Lüleburgaz ve Çorlu molalarında seyyar satıcıların birisi elindeki simit, ekmek arası köfte veya lahmacun tablasıyla girer, diğeri de bir yolcu gibi sessizce arka kapının yanındaki boş bir koltuğa otururdu. Satıcı ,”var mı isteyen, taze, sıcak, şimdi çıktı fırından!” diye seslenince, arkadaşı en arkadan ayağa kalkıp “ Abi kaptan geliyor, otobüs hareket etmeden çabuk bana dört tane versene!” diye seslenince, bunu duyan yolcular, sanki kendilerine kalmayacakmış gibi ayaklanırlar, birer ikişer almak için adeta yarışırlardı. Otobüs hareket ederken en sonunda arka kapıdan ikisi birlikte iner, lahmacun kokusu bizimle beraber seyahat ederdi. Ne günlerdi be.
Bir de askerlik yıllarımda uzun süreli ayrılıklar yaşamıştım. Ankara Mamak’ta dört ay, Erzurum’da bir yıl Edirne’mden uzaktaydım. İstanbul Erzurum arası otobüsle 25 saatti. Otobanı bırakın bölünmüş yol bile çok azdı. Araçlar bugünküler gibi konforlu değil, yolculuklar zahmetliydi. Uzun yolculuklarda koltukların arkasındaki küllükler izmaritle dolardı. Bozuk ve bakımsız yollarda yeni alınan araçlar da çabuk eskiyordu.
Ama her türlü zahmete katlanmaya değerdi. Çünkü memleket demek annem demekti, babam demekti. Orada kardeşim vardı, amcalarım, dayılarım, teyzelerim, kuzenlerim, yeğenlerim vardı. Akrabadan yakın bellediğim güzel komşularım, candan aziz bildiğim arkadaşlarım vardı. Ecdadımın ruhu yaşıyordu o toprakta.
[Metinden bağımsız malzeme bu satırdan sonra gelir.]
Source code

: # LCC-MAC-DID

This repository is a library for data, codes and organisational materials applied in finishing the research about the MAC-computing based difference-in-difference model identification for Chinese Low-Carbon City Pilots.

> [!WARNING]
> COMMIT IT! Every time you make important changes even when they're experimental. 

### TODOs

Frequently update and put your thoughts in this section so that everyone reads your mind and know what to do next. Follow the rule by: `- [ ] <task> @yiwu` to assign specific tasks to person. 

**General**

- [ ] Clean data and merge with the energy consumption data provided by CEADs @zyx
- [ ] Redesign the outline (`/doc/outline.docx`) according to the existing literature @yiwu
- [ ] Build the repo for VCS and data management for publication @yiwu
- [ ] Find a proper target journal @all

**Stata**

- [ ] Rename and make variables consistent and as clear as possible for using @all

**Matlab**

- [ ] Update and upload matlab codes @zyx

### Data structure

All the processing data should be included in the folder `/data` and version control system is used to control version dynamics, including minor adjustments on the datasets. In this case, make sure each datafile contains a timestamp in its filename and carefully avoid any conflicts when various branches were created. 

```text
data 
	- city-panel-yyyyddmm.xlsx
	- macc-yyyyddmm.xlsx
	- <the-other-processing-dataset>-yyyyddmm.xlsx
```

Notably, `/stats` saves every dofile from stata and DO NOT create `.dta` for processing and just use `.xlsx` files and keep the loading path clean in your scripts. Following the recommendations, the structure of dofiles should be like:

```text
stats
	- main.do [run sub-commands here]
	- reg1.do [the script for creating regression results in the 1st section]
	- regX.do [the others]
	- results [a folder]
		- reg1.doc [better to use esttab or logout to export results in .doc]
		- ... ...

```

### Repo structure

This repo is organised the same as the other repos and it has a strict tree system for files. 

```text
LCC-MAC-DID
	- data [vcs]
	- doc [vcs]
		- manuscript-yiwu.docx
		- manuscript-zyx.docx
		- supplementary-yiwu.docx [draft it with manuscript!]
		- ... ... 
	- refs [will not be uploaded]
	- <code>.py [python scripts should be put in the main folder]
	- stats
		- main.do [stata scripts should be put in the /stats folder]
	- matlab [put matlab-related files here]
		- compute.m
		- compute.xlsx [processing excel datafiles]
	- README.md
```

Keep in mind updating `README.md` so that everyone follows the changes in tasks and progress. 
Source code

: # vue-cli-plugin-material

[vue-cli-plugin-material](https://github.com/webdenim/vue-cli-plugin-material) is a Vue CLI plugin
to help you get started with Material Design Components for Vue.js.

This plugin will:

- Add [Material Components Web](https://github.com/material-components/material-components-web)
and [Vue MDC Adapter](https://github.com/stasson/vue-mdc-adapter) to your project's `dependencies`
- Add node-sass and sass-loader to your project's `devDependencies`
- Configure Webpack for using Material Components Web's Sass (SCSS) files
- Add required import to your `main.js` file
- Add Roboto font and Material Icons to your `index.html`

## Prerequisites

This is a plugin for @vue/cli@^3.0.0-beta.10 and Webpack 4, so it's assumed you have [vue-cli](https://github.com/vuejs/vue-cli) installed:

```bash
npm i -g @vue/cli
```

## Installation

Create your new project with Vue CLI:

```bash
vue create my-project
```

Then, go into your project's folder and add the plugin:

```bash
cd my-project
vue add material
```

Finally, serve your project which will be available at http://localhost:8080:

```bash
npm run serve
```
Balkan havasını teneffüs etmişsen bir kere damardan bağlanırsın o serhat diyarına.
İki yıldan beri İstanbul’dayım. Oğlum Orkun Yazılım Mühendisi oldu. Kızım Gülse Psikoloji okuyor. İstanbul bir kültür kenti. Kültür sanat etkinlikleri yönünden çok zengin. Yorgunluktan yetişemiyorum her birine. Mutluyuz burada. Ama kızımın sömestre tatilinde yine Uzunköprü yolundaydık. Üstelik bölünmüş yollarda, otobanda, otomobille kilometrelerce gitse de yorulmuyor insan. Artık her şey çok rahat, ulaşım zahmetsizce. Uzaklar yakın oldu teknoloji sayesinde. Ama neylersin ki akrabalıklar, dostluklar ırak artık. Bırakın akrabayı, kardeşler birbirini arayıp sormaz oldu ahir zamanda. Çarpık sanayileşme, iş ve ekmek için kimimizi başka ülkelere, kimimizi başka kentlere hicrete mecbur etti. Gurbete giden kaybolup gidiyor yad ellerde.
Annem yok, babam yok nicedir biliyorum. Akrabalarımın çoğu birer birer eksildi dünyamızdan. Her gün artıyor yalnızlığım. O halde yine de özlüyor musun Uzunköprü’yü diye sorarsanız, cevabım nettir: hem de çok özlüyorum! Çünkü orada, babamın bana emaneti biricik kardeşim var. Beraber olmak, insan ruhuna ferahlık veriyor. Moralin bozuk olduğunda, kardeşin nefes almanı sağlar. Gözünden akan yaşa ortak olarak kaç kişi var ki kardeşten başka. O nedenle sıla-i rahimi ihmal etmeyin dostlar.